Israeli Doctors Treat Boston Wounded, Including Bomber

YERUSHALAYIM
Law enforcement investigators continue collecting and processing evidence at the shooting scene near a boat where one of the bombing suspects was hiding from police and was eventually caught on Franklin Street, April 21. ( Kevork Djansezian/Getty Images)
Law enforcement investigators continue collecting and processing evidence at the shooting scene near a boat where one of the bombing suspects was hiding from police and was eventually caught on Franklin Street, April 21. ( Kevork Djansezian/Getty Images)

Israel-trained doctors are playing a prominent role in treating the victims of the Boston Marathon bombing, including the surviving bombing suspect, Ynet reported on Sunday.

Professor Kevin (Ilan) Tabb is the director of Boston’s Beth Israel Deaconess Medical Center, where 24 people wounded in the attack, along with suspected terrorist Dzhokhar Tsarnaev, are being treated. Sixteen of the victims are listed in serious condition.

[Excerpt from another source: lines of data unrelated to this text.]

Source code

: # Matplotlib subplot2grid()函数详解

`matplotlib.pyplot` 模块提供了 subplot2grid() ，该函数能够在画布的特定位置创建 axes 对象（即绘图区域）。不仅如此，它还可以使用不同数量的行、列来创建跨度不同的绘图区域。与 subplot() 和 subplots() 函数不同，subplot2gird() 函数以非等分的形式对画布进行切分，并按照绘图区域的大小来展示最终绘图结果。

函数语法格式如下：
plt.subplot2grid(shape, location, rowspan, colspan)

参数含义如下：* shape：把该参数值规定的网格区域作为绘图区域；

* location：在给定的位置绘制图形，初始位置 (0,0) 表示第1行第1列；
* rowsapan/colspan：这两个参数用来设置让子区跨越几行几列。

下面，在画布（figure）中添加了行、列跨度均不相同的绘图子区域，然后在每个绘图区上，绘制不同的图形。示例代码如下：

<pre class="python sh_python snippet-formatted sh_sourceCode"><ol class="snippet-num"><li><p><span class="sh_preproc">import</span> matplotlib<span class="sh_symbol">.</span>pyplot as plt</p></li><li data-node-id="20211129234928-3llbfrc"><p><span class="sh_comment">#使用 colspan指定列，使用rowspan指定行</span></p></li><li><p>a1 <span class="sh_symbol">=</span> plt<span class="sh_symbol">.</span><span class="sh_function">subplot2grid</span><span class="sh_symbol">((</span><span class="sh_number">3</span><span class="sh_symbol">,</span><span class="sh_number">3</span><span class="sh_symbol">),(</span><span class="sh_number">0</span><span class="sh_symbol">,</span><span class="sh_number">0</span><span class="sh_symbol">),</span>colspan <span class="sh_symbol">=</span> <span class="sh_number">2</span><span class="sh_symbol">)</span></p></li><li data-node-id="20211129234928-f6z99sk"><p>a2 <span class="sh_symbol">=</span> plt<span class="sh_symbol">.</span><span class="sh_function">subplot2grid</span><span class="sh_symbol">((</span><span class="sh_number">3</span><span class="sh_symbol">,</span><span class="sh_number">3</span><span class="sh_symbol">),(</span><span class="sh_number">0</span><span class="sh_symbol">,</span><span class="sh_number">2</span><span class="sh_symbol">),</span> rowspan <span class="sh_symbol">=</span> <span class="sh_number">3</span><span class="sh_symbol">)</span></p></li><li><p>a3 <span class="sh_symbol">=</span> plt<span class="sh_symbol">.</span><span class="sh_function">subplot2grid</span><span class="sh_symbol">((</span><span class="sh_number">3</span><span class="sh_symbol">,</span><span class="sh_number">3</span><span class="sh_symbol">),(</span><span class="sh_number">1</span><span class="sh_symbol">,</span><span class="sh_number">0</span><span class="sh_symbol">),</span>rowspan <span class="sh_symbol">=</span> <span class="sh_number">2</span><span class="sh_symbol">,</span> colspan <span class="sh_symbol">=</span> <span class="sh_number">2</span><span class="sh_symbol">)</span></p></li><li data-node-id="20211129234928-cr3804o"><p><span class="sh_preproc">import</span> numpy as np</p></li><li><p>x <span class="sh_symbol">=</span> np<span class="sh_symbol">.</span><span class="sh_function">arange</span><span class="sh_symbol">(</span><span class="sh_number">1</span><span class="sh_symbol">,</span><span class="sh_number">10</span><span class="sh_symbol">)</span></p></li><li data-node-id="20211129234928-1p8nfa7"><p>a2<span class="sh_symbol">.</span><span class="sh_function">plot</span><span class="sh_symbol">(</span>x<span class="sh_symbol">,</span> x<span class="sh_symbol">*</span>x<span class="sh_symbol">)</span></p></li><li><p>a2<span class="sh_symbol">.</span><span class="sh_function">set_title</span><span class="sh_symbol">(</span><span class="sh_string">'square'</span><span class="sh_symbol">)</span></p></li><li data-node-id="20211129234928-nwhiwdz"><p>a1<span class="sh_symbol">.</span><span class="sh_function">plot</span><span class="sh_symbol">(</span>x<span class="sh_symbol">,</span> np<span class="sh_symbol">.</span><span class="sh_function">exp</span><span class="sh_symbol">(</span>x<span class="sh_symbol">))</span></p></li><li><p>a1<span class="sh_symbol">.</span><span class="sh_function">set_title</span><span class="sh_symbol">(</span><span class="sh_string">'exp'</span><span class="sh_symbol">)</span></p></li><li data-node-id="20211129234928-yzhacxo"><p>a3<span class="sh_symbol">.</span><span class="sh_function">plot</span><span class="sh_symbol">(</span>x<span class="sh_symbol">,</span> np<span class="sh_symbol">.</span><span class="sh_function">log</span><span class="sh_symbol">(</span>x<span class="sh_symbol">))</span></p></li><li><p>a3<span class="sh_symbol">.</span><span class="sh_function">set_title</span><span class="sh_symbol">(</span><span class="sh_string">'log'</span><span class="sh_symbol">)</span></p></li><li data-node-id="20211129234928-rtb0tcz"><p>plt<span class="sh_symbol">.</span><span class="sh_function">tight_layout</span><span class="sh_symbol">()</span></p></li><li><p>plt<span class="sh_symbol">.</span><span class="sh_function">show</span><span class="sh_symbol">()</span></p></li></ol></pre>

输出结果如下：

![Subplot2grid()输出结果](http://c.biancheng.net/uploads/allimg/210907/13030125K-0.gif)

“Unfortunately, I have had a lot of experience with these types of injuries after years of treating people injured in terror attacks in Israel,” said the professor, who is a member of the board of Hadassah Ein Kerem Hospital in Yerushalayim, where he studied medicine and completed his residency.

“We have a few Israeli doctors in the emergency room, and the director of the ER is also Israeli. But most of the physicians at the hospital are not Israeli, and they functioned exceptionally well,” Tabb noted.

“It was very similar to what I was used to in Israel in that we had to admit many injured people in a short period of time,” he said.

“The fact that we are treating both the victims and the suspected terrorist also reminds me of similar situations in Israel. In Israel, we had an injured soldier and a terrorist lying on adjacent beds. When an injured person is admitted to the ER, the doctor or nurse treats him without asking questions.”

Regarding the suspected terrorist, Tabb said Tsarnaev was in stable condition. But if he survives, the throat wounds he sustained may prevent him from ever being able to speak again.